Во-первых, отключая учетные записи, система обменивает уязвимость обхода аутентификации на возможную DoS-атаку. Действительно, если злоумышленник может отключить учетную запись, например, после 3 неудачных попыток каждые 30 минут, он может эффективно предотвратить доступ этого пользователя к системе. Представьте себе, какой ущерб может нанести атака, если использовать ее против учетной записи администратора с таким механизмом.
Во-вторых, блокировка учетной записи неэффективна против некоторых атак по словарю. Это происходит потому, что они направлены на пароли, в то время как данный механизм блокировки предполагает, что злоумышленник сохраняет имя пользователя и пытается угадать пароль. В этих случаях злоумышленник может предпринять тысячи попыток входа в систему, и даже если каждая из них окажется неудачной, система зафиксирует только один неверный вход для каждой учетной записи.
Установите тайм-аут после каждого неудачного входа в систему
Более эффективным методом борьбы с атаками грубой силы является постепенная задержка ответа страницы после неудачных попыток входа. Например, после первой неудачной попытки входа в систему ответ будет задержан на одну секунду.
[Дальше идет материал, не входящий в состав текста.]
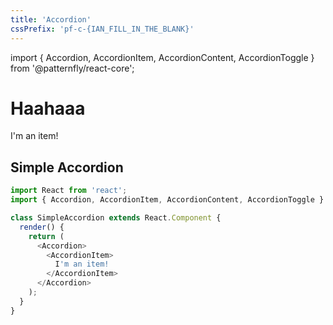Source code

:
 ```yaml
---
title: 'Accordion'
cssPrefix: 'pf-c-{IAN_FILL_IN_THE_BLANK}'
---
```


import { Accordion, AccordionItem, AccordionContent, AccordionToggle } from '@patternfly/react-core';

# Haahaaa

<Accordion>
  <AccordionItem>
    I'm an item!
  </AccordionItem>
</Accordion>

## Simple Accordion
```js
import React from 'react';
import { Accordion, AccordionItem, AccordionContent, AccordionToggle } from '@patternfly/react-core';

class SimpleAccordion extends React.Component {
  render() {
    return (
      <Accordion>
        <AccordionItem>
          I'm an item!
        </AccordionItem>
      </Accordion>
    );
  }
}
```
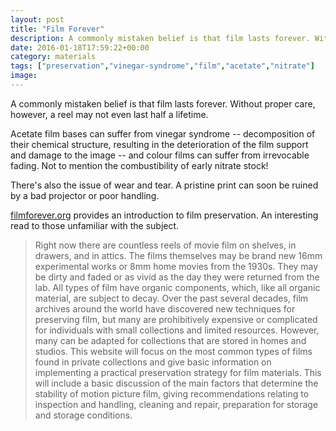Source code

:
 ```yaml
---
layout: post
title: "Film Forever"
description: A commonly mistaken belief is that film lasts forever. Without proper care, however, a reel may not even last half a lifetime.
date: 2016-01-18T17:59:22+00:00
category: materials
tags: ["preservation","vinegar-syndrome","film","acetate","nitrate"]
image:
---
```


A commonly mistaken belief is that film lasts forever. Without proper care, however, a reel may not even last half a lifetime.

Acetate film bases can suffer from vinegar syndrome -- decomposition of their chemical structure, resulting in the deterioration of the film support and damage to the image -- and colour films can suffer from irrevocable fading. Not to mention the combustibility of early nitrate stock!

There's also the issue of wear and tear. A pristine print can soon be ruined by a bad projector or poor handling.

[filmforever.org](http://www.filmforever.org/) provides an introduction to film preservation. An interesting read to those unfamiliar with the subject.

<blockquote>Right now there are countless reels of movie film on shelves, in drawers, and in attics. The films themselves may be brand new 16mm experimental works or 8mm home movies from the 1930s. They may be dirty and faded or as vivid as the day they were returned from the lab. All types of film have organic components, which, like all organic material, are subject to decay. Over the past several decades, film archives around the world have discovered new techniques for preserving film, but many are prohibitively expensive or complicated for individuals with small collections and limited resources. However, many can be adapted for collections that are stored in homes and studios. This website will focus on the most common types of films found in private collections and give basic information on implementing a practical preservation strategy for film materials. This will include a basic discussion of the main factors that determine the stability of motion picture film, giving recommendations relating to inspection and handling, cleaning and repair, preparation for storage and storage conditions.</blockquote>
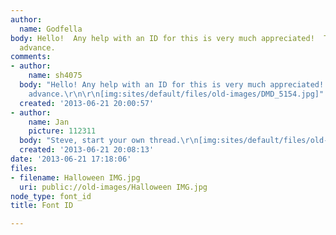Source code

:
 ```yaml
---
author:
  name: Godfella
body: Hello!  Any help with an ID for this is very much appreciated!  Thank you in
  advance.
comments:
- author:
    name: sh4075
  body: "Hello! Any help with an ID for this is very much appreciated! Thank you in
    advance.\r\n\r\n[img:sites/default/files/old-images/DMD_5154.jpg]"
  created: '2013-06-21 20:00:57'
- author:
    name: Jan
    picture: 112311
  body: "Steve, start your own thread.\r\n[img:sites/default/files/old-images/newtopic_3564.gif]"
  created: '2013-06-21 20:08:13'
date: '2013-06-21 17:18:06'
files:
- filename: Halloween IMG.jpg
  uri: public://old-images/Halloween IMG.jpg
node_type: font_id
title: Font ID

---
```


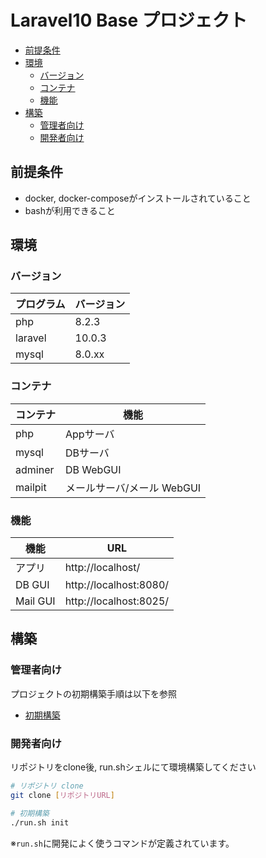 Laravel10 Base プロジェクト
====================


<!-- @import "[TOC]" {cmd="toc" depthFrom=1 depthTo=6 orderedList=false} -->

<!-- code_chunk_output -->

- [前提条件](#-前提条件)
- [環境](#-環境)
  - [バージョン](#-バージョン)
  - [コンテナ](#-コンテナ)
  - [機能](#-機能)
- [構築](#-構築)
  - [管理者向け](#-管理者向け)
  - [開発者向け](#-開発者向け)

<!-- /code_chunk_output -->

## 前提条件

* docker, docker-composeがインストールされていること
* bashが利用できること

## 環境

### バージョン

| プログラム | バージョン |
| ---------- | ---------- |
| php        | 8.2.3      |
| laravel    | 10.0.3     |
| mysql      | 8.0.xx     |

### コンテナ

| コンテナ |            機能            |
| -------- | -------------------------- |
| php      | Appサーバ                  |
| mysql    | DBサーバ                   |
| adminer  | DB WebGUI                  |
| mailpit  | メールサーバ/メール WebGUI |

### 機能

|   機能    |          URL           |
| --------- | ---------------------- |
| アプリ    | http://localhost/      |
| DB GUI    | http://localhost:8080/ |
| Mail GUI  | http://localhost:8025/ |

## 構築

### 管理者向け

プロジェクトの初期構築手順は以下を参照
* [初期構築](./docs/init-project.md)

### 開発者向け

リポジトリをclone後, run.shシェルにて環境構築してください

```bash
# リポジトリ clone
git clone [リポジトリURL]

# 初期構築
./run.sh init
```

※`run.sh`に開発によく使うコマンドが定義されています。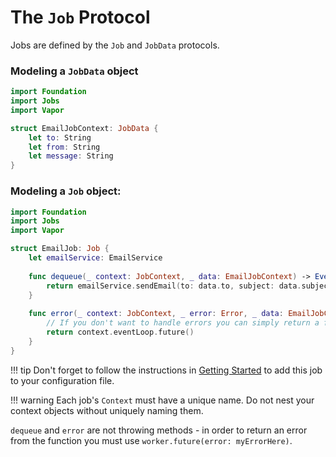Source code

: # The `Job` Protocol

Jobs are defined by the `Job` and `JobData` protocols.

### Modeling a `JobData` object
```swift
import Foundation
import Jobs
import Vapor

struct EmailJobContext: JobData {
    let to: String
    let from: String
    let message: String
}
```

### Modeling a `Job` object:
```swift
import Foundation
import Jobs 
import Vapor 

struct EmailJob: Job {
    let emailService: EmailService
    
    func dequeue(_ context: JobContext, _ data: EmailJobContext) -> EventLoopFuture<Void> {
        return emailService.sendEmail(to: data.to, subject: data.subject, content: data.message)
    }
    
    func error(_ context: JobContext, _ error: Error, _ data: EmailJobContext) -> EventLoopFuture<Void> {
        // If you don't want to handle errors you can simply return a future. You can also omit this function entirely. 
        return context.eventLoop.future()
    }
}
```

!!! tip
    Don't forget to follow the instructions in [Getting Started](/jobs/getting-started.md#registering-a-job) to add this job to your configuration file. 

!!! warning
    Each job's `Context` must have a unique name. Do not nest your context objects without uniquely naming them. 

`dequeue` and `error` are not throwing methods - in order to return an error from the function you must use `worker.future(error: myErrorHere)`.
После второго неудачного подключения ответ задерживается на две секунды, и так далее.
Применение этого типа техники, известного как инкрементная задержка, может сделать автоматические инструменты атак совершенно неэффективными, поскольку время, необходимое для совершения попыток, значительно увеличивается.
Внедрение многофакторной аутентификации
Добавление дополнительного фактора аутентификации также усложняет злоумышленникам задачу взлома учетной записи методом грубой силы. При наличии 2FA злоумышленник столкнется с еще одним барьером, зачастую очень сложным или невозможным, например, со случайно сгенерированным кодом с ограничением по времени. Он не сможет войти в учетную запись пользователя, даже если введет правильное имя пользователя и пароль.
Используйте надежный алгоритм для хранения паролей
Хранение паролей пользователей в базе данных должно осуществляться безопасным образом. Действительно, в случае компрометации этой базы данных все пароли будут доступны, если они хранятся открытым текстом. Хранение паролей открытым текстом должно быть категорически запрещено.
Поэтому важно использовать надежный алгоритм для хранения паролей.
Отслеживайте все события пользователей
Мониторинг активности пользователей и событий в вашей сети недостаточен для противодействия атакам грубой силы, но он является важной частью хорошей стратегии безопасности. Действительно, благодаря эффективному мониторингу можно, помимо прочего, обнаружить необычные события, такие как повторяющиеся запросы доступа.
Настройка сообщений об ошибках
Наконец, важно создать соответствующие сообщения об ошибках в ответ на неудачные попытки входа в систему, поскольку это часто является одним из факторов успеха атаки. На самом деле, важно не облегчать задачу злоумышленников, предлагая им ценную информацию и, следовательно, значительный выигрыш во времени с помощью таких сообщений, как «пользователь не найден» или «неверный пароль».
Действительно, сообщение «пользователь не найден» указывает атакующему, что идентификатор пользователя, который он пытается угадать, не существует в системе. С другой стороны, информация «Неверный пароль» говорит о том, что идентификатор пользователя существует, но пароль неверен.
Таким образом, безопаснее для приложения отвечать «неясным» сообщением, таким как «Неверное имя пользователя или пароль», когда попытка входа в систему не дает никаких подсказок потенциальному злоумышленнику.